--- Exercise requirements ---
Please give again, exactly and in full, each line from the one holding "which will be defined in" to the end of the listing.

(Beginning of Information)

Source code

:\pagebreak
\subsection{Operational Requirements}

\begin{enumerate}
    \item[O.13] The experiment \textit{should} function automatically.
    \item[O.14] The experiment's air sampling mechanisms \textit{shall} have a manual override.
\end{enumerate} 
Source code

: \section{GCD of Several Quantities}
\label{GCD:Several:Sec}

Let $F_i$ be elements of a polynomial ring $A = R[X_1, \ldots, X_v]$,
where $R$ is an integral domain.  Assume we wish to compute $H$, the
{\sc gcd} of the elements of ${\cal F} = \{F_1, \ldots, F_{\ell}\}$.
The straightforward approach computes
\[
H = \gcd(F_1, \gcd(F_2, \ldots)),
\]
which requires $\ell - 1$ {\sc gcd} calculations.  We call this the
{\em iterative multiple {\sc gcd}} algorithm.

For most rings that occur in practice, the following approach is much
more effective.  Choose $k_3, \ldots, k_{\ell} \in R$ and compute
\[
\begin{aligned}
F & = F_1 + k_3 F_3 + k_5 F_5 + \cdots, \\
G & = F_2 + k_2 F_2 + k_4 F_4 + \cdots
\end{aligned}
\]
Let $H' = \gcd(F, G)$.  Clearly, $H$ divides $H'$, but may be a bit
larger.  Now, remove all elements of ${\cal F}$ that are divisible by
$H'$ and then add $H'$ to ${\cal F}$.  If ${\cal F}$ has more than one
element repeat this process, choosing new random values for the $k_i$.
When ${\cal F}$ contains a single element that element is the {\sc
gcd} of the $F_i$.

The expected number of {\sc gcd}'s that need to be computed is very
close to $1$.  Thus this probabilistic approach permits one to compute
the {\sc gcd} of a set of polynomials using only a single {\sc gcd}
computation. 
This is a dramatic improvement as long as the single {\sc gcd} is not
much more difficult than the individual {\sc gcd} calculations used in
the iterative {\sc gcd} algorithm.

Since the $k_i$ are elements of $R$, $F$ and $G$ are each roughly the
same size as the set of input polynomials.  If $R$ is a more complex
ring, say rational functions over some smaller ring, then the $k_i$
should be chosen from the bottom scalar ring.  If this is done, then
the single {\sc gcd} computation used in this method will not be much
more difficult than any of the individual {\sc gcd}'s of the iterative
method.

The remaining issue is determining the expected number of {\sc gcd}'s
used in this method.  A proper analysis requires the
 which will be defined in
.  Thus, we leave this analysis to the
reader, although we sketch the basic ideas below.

(End of Information)

--- Task result ---
 which will be defined in
.  Thus, we leave this analysis to the
reader, although we sketch the basic ideas below.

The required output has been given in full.